WHAT NEEDS TO BE DONE
With no images included, output each entry below exactly as it appears.

DATA FOR THIS TASK
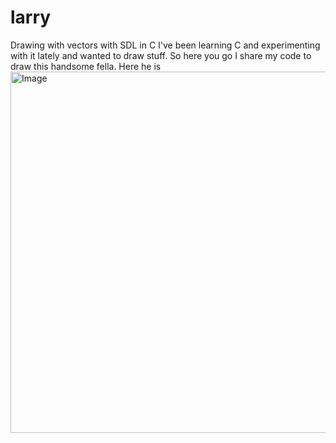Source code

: # larry
Drawing with vectors with SDL in C
I've been learning C and experimenting with it lately and wanted to draw stuff. So here you go I share my code to draw this handsome fella.
Here he is 
<img width="593" height="578" alt="Image" src="https://github.com/user-attachments/assets/8adcaee7-4629-4814-b44e-ff0de78d0b29" />

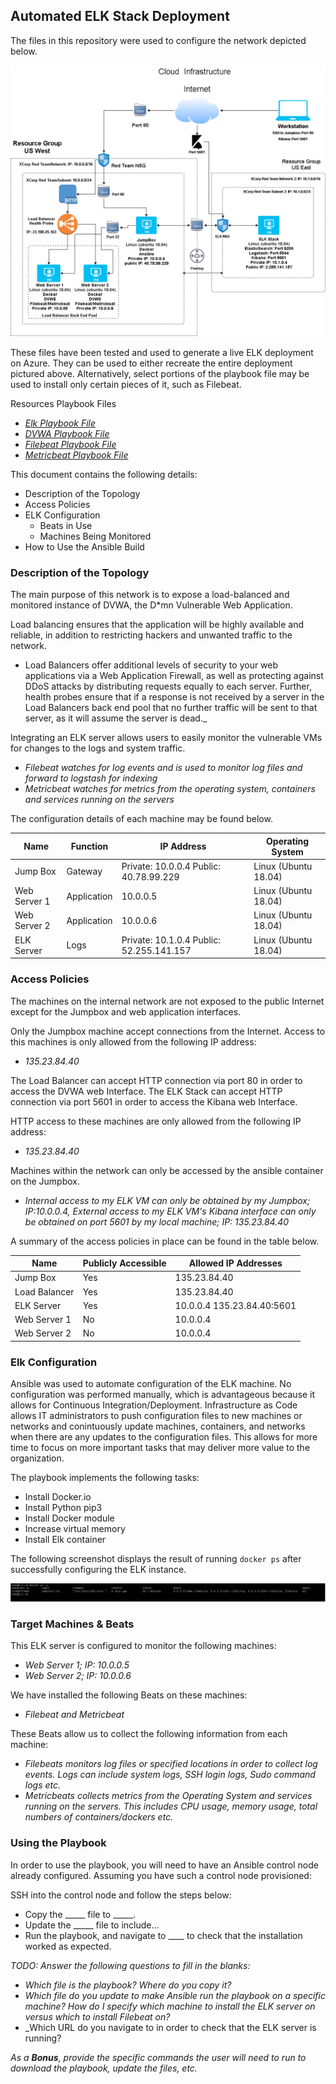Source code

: ## Automated ELK Stack Deployment

The files in this repository were used to configure the network depicted below.

![Cloud Infrastructure](Diagrams/Cloud_Infrastructure.png)

These files have been tested and used to generate a live ELK deployment on Azure. They can be used to either recreate the entire deployment pictured above. Alternatively, select portions of the playbook file may be used to install only certain pieces of it, such as Filebeat.

Resources
Playbook Files

- _[Elk Playbook File](Ansible/elk.yml)_
- _[DVWA Playbook File](Ansible/dvwa.yml)_
- _[Filebeat Playbook File](Ansible/filebeat.yml)_
- _[Metricbeat Playbook File](Ansible/metricbeat.yml)_

This document contains the following details:
- Description of the Topology
- Access Policies
- ELK Configuration
  - Beats in Use
  - Machines Being Monitored
- How to Use the Ansible Build


### Description of the Topology

The main purpose of this network is to expose a load-balanced and monitored instance of DVWA, the D*mn Vulnerable Web Application.

Load balancing ensures that the application will be highly available and reliable, in addition to restricting hackers and unwanted traffic to the network.
- Load Balancers offer additional levels of security to your web applications via a Web Application Firewall, as well as protecting against DDoS attacks by distributing requests equally to each server. Further, health probes ensure that if a response is not received by a server in the Load Balancers back end pool that no further traffic will be sent to that server, as it will assume the server is dead._

Integrating an ELK server allows users to easily monitor the vulnerable VMs for changes to the logs and system traffic.
- _Filebeat watches for log events and is used to monitor log files and forward to logstash for indexing_
- _Metricbeat watches for metrics from the operating system, containers and services running on the servers_

The configuration details of each machine may be found below.

| Name          | Function    | IP Address                               |   Operating System   |
|---------------|-------------|------------------------------------------|----------------------|
| Jump Box      | Gateway     | Private: 10.0.0.4 Public: 40.78.99.229   | Linux (Ubuntu 18.04) |
| Web Server 1  | Application | 10.0.0.5                                 | Linux (Ubuntu 18.04) |
| Web Server 2  | Application | 10.0.0.6                                 | Linux (Ubuntu 18.04) |
| ELK Server    | Logs        | Private: 10.1.0.4 Public: 52.255.141.157 | Linux (Ubuntu 18.04) |

### Access Policies

The machines on the internal network are not exposed to the public Internet except for the Jumpbox and web application interfaces. 

Only the Jumpbox machine accept connections from the Internet. Access to this machines is only allowed from the following IP address:
- _135.23.84.40_

The Load Balancer can accept HTTP connection via port 80 in order to access the DVWA web Interface.
The ELK Stack can accept HTTP connection via port 5601 in order to access the Kibana web Interface.

HTTP access to these machines are only allowed from the following IP address:
- _135.23.84.40_

Machines within the network can only be accessed by the ansible container on the Jumpbox.
- _Internal access to my ELK VM can only be obtained by my Jumpbox; IP:10.0.0.4, External access to my ELK VM's Kibana interface can only be obtained on port 5601 by my local machine; IP: 135.23.84.40_

A summary of the access policies in place can be found in the table below.

| Name          | Publicly Accessible | Allowed IP Addresses       |
|---------------|---------------------|----------------------------|
| Jump Box      | Yes                 | 135.23.84.40               |
| Load Balancer | Yes                 | 135.23.84.40               |
| ELK Server    | Yes                 | 10.0.0.4 135.23.84.40:5601 |  
| Web Server 1  | No                  | 10.0.0.4                   |
| Web Server 2  | No                  | 10.0.0.4                   |

### Elk Configuration

Ansible was used to automate configuration of the ELK machine. No configuration was performed manually, which is advantageous because it allows for Continuous Integration/Deployment. Infrastructure as Code allows IT administrators to push configuration files to new machines or networks and conintuously update machines, containers, and networks when there are any updates to the configuration files. This allows for more time to focus on more important tasks that may deliver more value to the organization. 

The playbook implements the following tasks:
- Install Docker.io
- Install Python pip3
- Install Docker module
- Increase virtual memory
- Install Elk container

The following screenshot displays the result of running `docker ps` after successfully configuring the ELK instance.

![Docker ps results](Images/docker_ps_output.png)

### Target Machines & Beats
This ELK server is configured to monitor the following machines:
- _Web Server 1; IP: 10.0.0.5_
- _Web Server 2; IP: 10.0.0.6_

We have installed the following Beats on these machines:
- _Filebeat and Metricbeat_

These Beats allow us to collect the following information from each machine:
- _Filebeats monitors log files or specified locations in order to collect log events. Logs can include system logs, SSH login logs, Sudo command logs etc._ 
- _Metricbeats collects metrics from the Operating System and services running on the servers. This includes CPU usage, memory usage, total numbers of containers/dockers etc._

### Using the Playbook
In order to use the playbook, you will need to have an Ansible control node already configured. Assuming you have such a control node provisioned: 

SSH into the control node and follow the steps below:
- Copy the _____ file to _____.
- Update the _____ file to include...
- Run the playbook, and navigate to ____ to check that the installation worked as expected.

_TODO: Answer the following questions to fill in the blanks:_
- _Which file is the playbook? Where do you copy it?_
- _Which file do you update to make Ansible run the playbook on a specific machine? How do I specify which machine to install the ELK server on versus which to install Filebeat on?_
- _Which URL do you navigate to in order to check that the ELK server is running?

_As a **Bonus**, provide the specific commands the user will need to run to download the playbook, update the files, etc._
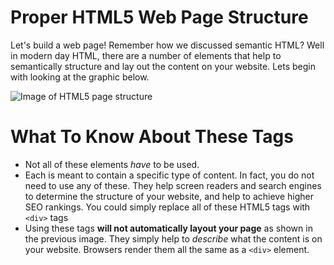 # Proper HTML5 Web Page Structure

Let's build a web page! Remember how we discussed semantic HTML? Well in modern day HTML, there are a number of elements that help to semantically structure and lay out the content on your website. Lets begin with looking at the graphic below.

![Image of HTML5 page structure](https://i.pinimg.com/originals/46/e2/1c/46e21c46e7001fca6554cd45562268fa.jpg "HTML Page Structure")

# What To Know About These Tags

* Not all of these elements _have_ to be used. 
* Each is meant to contain a specific type of content. In fact, you do not need to use any of these. They help screen readers and search engines to determine the structure of your website, and help to achieve higher SEO rankings. You could simply replace all of these HTML5 tags with `<div>` tags
* Using these tags **will not automatically layout your page** as shown in the previous image. They simply help to *describe* what the content is on your website. Browsers render them all the same as a `<div>` element.
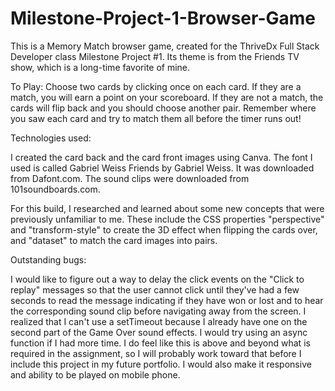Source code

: # Milestone-Project-1-Browser-Game

This is a Memory Match browser game, created for the ThriveDx Full Stack Developer class Milestone Project #1. Its theme is from the Friends TV show, which is a long-time favorite of mine. 

To Play:  Choose two cards by clicking once on each card. If they are a match, you will earn a point on your scoreboard. If they are not a match, the cards will flip back and you should choose another pair. Remember where you saw each card and try to match them all before the timer runs out! 

Technologies used:  

I created the card back and the card front images using Canva. The font I used is called Gabriel Weiss Friends by Gabriel Weiss. It was downloaded from Dafont.com. The sound clips were downloaded from 101soundboards.com. 

For this build, I researched and learned about some new concepts that were previously unfamiliar to me. These include the CSS properties "perspective" and "transform-style" to create the 3D effect when flipping the cards over, and "dataset" to match the card images into pairs.

Outstanding bugs: 

I would like to figure out a way to delay the click events on the "Click to replay" messages so that the user cannot click until they've had a few seconds to read the message indicating if they have won or lost and to hear the corresponding sound clip before navigating away from the screen. I realized that I can't use a setTimeout because I already have one on the second part of the Game Over sound effects. I would try using an async function if I had more time. I do feel like this is above and beyond what is required in the assignment, so I will probably work toward that before I include this project in my future portfolio. I would also make it responsive and ability to be played on mobile phone.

EXERCISE OUTPUT
Source code

: # larry
Drawing with vectors with SDL in C
I've been learning C and experimenting with it lately and wanted to draw stuff. So here you go I share my code to draw this handsome fella.
Here he is 
<img width="593" height="578" alt="Image" src="https://github.com/user-attachments/assets/8adcaee7-4629-4814-b44e-ff0de78d0b29" />

Source code

: ## Automated ELK Stack Deployment

The files in this repository were used to configure the network depicted below.

![Cloud Infrastructure](Diagrams/Cloud_Infrastructure.png)

These files have been tested and used to generate a live ELK deployment on Azure. They can be used to either recreate the entire deployment pictured above. Alternatively, select portions of the playbook file may be used to install only certain pieces of it, such as Filebeat.

Resources
Playbook Files

- _[Elk Playbook File](Ansible/elk.yml)_
- _[DVWA Playbook File](Ansible/dvwa.yml)_
- _[Filebeat Playbook File](Ansible/filebeat.yml)_
- _[Metricbeat Playbook File](Ansible/metricbeat.yml)_

This document contains the following details:
- Description of the Topology
- Access Policies
- ELK Configuration
  - Beats in Use
  - Machines Being Monitored
- How to Use the Ansible Build


### Description of the Topology

The main purpose of this network is to expose a load-balanced and monitored instance of DVWA, the D*mn Vulnerable Web Application.

Load balancing ensures that the application will be highly available and reliable, in addition to restricting hackers and unwanted traffic to the network.
- Load Balancers offer additional levels of security to your web applications via a Web Application Firewall, as well as protecting against DDoS attacks by distributing requests equally to each server. Further, health probes ensure that if a response is not received by a server in the Load Balancers back end pool that no further traffic will be sent to that server, as it will assume the server is dead._

Integrating an ELK server allows users to easily monitor the vulnerable VMs for changes to the logs and system traffic.
- _Filebeat watches for log events and is used to monitor log files and forward to logstash for indexing_
- _Metricbeat watches for metrics from the operating system, containers and services running on the servers_

The configuration details of each machine may be found below.

| Name          | Function    | IP Address                               |   Operating System   |
|---------------|-------------|------------------------------------------|----------------------|
| Jump Box      | Gateway     | Private: 10.0.0.4 Public: 40.78.99.229   | Linux (Ubuntu 18.04) |
| Web Server 1  | Application | 10.0.0.5                                 | Linux (Ubuntu 18.04) |
| Web Server 2  | Application | 10.0.0.6                                 | Linux (Ubuntu 18.04) |
| ELK Server    | Logs        | Private: 10.1.0.4 Public: 52.255.141.157 | Linux (Ubuntu 18.04) |

### Access Policies

The machines on the internal network are not exposed to the public Internet except for the Jumpbox and web application interfaces. 

Only the Jumpbox machine accept connections from the Internet. Access to this machines is only allowed from the following IP address:
- _135.23.84.40_

The Load Balancer can accept HTTP connection via port 80 in order to access the DVWA web Interface.
The ELK Stack can accept HTTP connection via port 5601 in order to access the Kibana web Interface.

HTTP access to these machines are only allowed from the following IP address:
- _135.23.84.40_

Machines within the network can only be accessed by the ansible container on the Jumpbox.
- _Internal access to my ELK VM can only be obtained by my Jumpbox; IP:10.0.0.4, External access to my ELK VM's Kibana interface can only be obtained on port 5601 by my local machine; IP: 135.23.84.40_

A summary of the access policies in place can be found in the table below.

| Name          | Publicly Accessible | Allowed IP Addresses       |
|---------------|---------------------|----------------------------|
| Jump Box      | Yes                 | 135.23.84.40               |
| Load Balancer | Yes                 | 135.23.84.40               |
| ELK Server    | Yes                 | 10.0.0.4 135.23.84.40:5601 |  
| Web Server 1  | No                  | 10.0.0.4                   |
| Web Server 2  | No                  | 10.0.0.4                   |

### Elk Configuration

Ansible was used to automate configuration of the ELK machine. No configuration was performed manually, which is advantageous because it allows for Continuous Integration/Deployment. Infrastructure as Code allows IT administrators to push configuration files to new machines or networks and conintuously update machines, containers, and networks when there are any updates to the configuration files. This allows for more time to focus on more important tasks that may deliver more value to the organization. 

The playbook implements the following tasks:
- Install Docker.io
- Install Python pip3
- Install Docker module
- Increase virtual memory
- Install Elk container

The following screenshot displays the result of running `docker ps` after successfully configuring the ELK instance.

![Docker ps results](Images/docker_ps_output.png)

### Target Machines & Beats
This ELK server is configured to monitor the following machines:
- _Web Server 1; IP: 10.0.0.5_
- _Web Server 2; IP: 10.0.0.6_

We have installed the following Beats on these machines:
- _Filebeat and Metricbeat_

These Beats allow us to collect the following information from each machine:
- _Filebeats monitors log files or specified locations in order to collect log events. Logs can include system logs, SSH login logs, Sudo command logs etc._ 
- _Metricbeats collects metrics from the Operating System and services running on the servers. This includes CPU usage, memory usage, total numbers of containers/dockers etc._

### Using the Playbook
In order to use the playbook, you will need to have an Ansible control node already configured. Assuming you have such a control node provisioned: 

SSH into the control node and follow the steps below:
- Copy the _____ file to _____.
- Update the _____ file to include...
- Run the playbook, and navigate to ____ to check that the installation worked as expected.

_TODO: Answer the following questions to fill in the blanks:_
- _Which file is the playbook? Where do you copy it?_
- _Which file do you update to make Ansible run the playbook on a specific machine? How do I specify which machine to install the ELK server on versus which to install Filebeat on?_
- _Which URL do you navigate to in order to check that the ELK server is running?

_As a **Bonus**, provide the specific commands the user will need to run to download the playbook, update the files, etc._
 # Proper HTML5 Web Page Structure

Let's build a web page! Remember how we discussed semantic HTML? Well in modern day HTML, there are a number of elements that help to semantically structure and lay out the content on your website. Lets begin with looking at the graphic below.

![Image of HTML5 page structure](https://i.pinimg.com/originals/46/e2/1c/46e21c46e7001fca6554cd45562268fa.jpg "HTML Page Structure")

# What To Know About These Tags

* Not all of these elements _have_ to be used. 
* Each is meant to contain a specific type of content. In fact, you do not need to use any of these. They help screen readers and search engines to determine the structure of your website, and help to achieve higher SEO rankings. You could simply replace all of these HTML5 tags with `<div>` tags
* Using these tags **will not automatically layout your page** as shown in the previous image. They simply help to *describe* what the content is on your website. Browsers render them all the same as a `<div>` element.
Source code

: # Milestone-Project-1-Browser-Game

This is a Memory Match browser game, created for the ThriveDx Full Stack Developer class Milestone Project #1. Its theme is from the Friends TV show, which is a long-time favorite of mine. 

To Play:  Choose two cards by clicking once on each card. If they are a match, you will earn a point on your scoreboard. If they are not a match, the cards will flip back and you should choose another pair. Remember where you saw each card and try to match them all before the timer runs out! 

Technologies used:  

I created the card back and the card front images using Canva. The font I used is called Gabriel Weiss Friends by Gabriel Weiss. It was downloaded from Dafont.com. The sound clips were downloaded from 101soundboards.com. 

For this build, I researched and learned about some new concepts that were previously unfamiliar to me. These include the CSS properties "perspective" and "transform-style" to create the 3D effect when flipping the cards over, and "dataset" to match the card images into pairs.

Outstanding bugs: 

I would like to figure out a way to delay the click events on the "Click to replay" messages so that the user cannot click until they've had a few seconds to read the message indicating if they have won or lost and to hear the corresponding sound clip before navigating away from the screen. I realized that I can't use a setTimeout because I already have one on the second part of the Game Over sound effects. I would try using an async function if I had more time. I do feel like this is above and beyond what is required in the assignment, so I will probably work toward that before I include this project in my future portfolio. I would also make it responsive and ability to be played on mobile phone.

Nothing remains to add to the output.